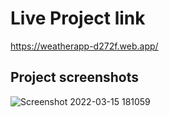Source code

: # Live Project link

https://weatherapp-d272f.web.app/

## Project screenshots

![Screenshot 2022-03-15 181059](https://user-images.githubusercontent.com/74834336/158403395-e83903d8-01bc-400a-8475-4721d2cea4f7.png)
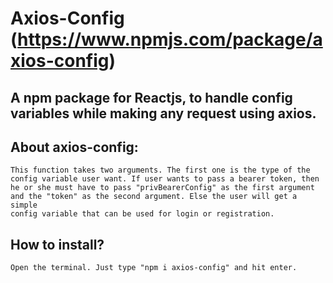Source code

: # Axios-Config (https://www.npmjs.com/package/axios-config)

## A npm package for Reactjs, to handle config variables while making any request using axios.

## About axios-config:
    This function takes two arguments. The first one is the type of the
    config variable user want. If user wants to pass a bearer token, then
    he or she must have to pass "privBearerConfig" as the first argument
    and the "token" as the second argument. Else the user will get a simple
    config variable that can be used for login or registration.

## How to install?
    Open the terminal. Just type "npm i axios-config" and hit enter.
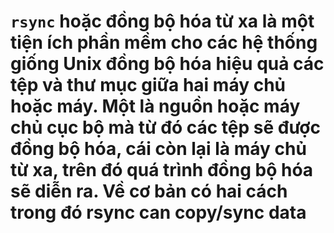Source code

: # `rsync` hoặc đồng bộ hóa từ xa là một tiện ích phần mềm cho các hệ thống giống Unix đồng bộ hóa hiệu quả các tệp và thư mục giữa hai máy chủ hoặc máy. Một là nguồn hoặc máy chủ cục bộ mà từ đó các tệp sẽ được đồng bộ hóa, cái còn lại là máy chủ từ xa, trên đó quá trình đồng bộ hóa sẽ diễn ra. Về cơ bản có hai cách trong đó rsync can copy/sync data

- - -

**PROBLEM STATEMENT**
None of the images should be copied, but every entry must be given again exactly.

**TASK ANSWER**
Source code

: # Live Project link

https://weatherapp-d272f.web.app/

## Project screenshots

![Screenshot 2022-03-15 181059](https://user-images.githubusercontent.com/74834336/158403395-e83903d8-01bc-400a-8475-4721d2cea4f7.png)
Source code

: # Axios-Config (https://www.npmjs.com/package/axios-config)

## A npm package for Reactjs, to handle config variables while making any request using axios.

## About axios-config:
    This function takes two arguments. The first one is the type of the
    config variable user want. If user wants to pass a bearer token, then
    he or she must have to pass "privBearerConfig" as the first argument
    and the "token" as the second argument. Else the user will get a simple
    config variable that can be used for login or registration.

## How to install?
    Open the terminal. Just type "npm i axios-config" and hit enter.
Source code

: # `rsync` hoặc đồng bộ hóa từ xa là một tiện ích phần mềm cho các hệ thống giống Unix đồng bộ hóa hiệu quả các tệp và thư mục giữa hai máy chủ hoặc máy. Một là nguồn hoặc máy chủ cục bộ mà từ đó các tệp sẽ được đồng bộ hóa, cái còn lại là máy chủ từ xa, trên đó quá trình đồng bộ hóa sẽ diễn ra. Về cơ bản có hai cách trong đó rsync can copy/sync data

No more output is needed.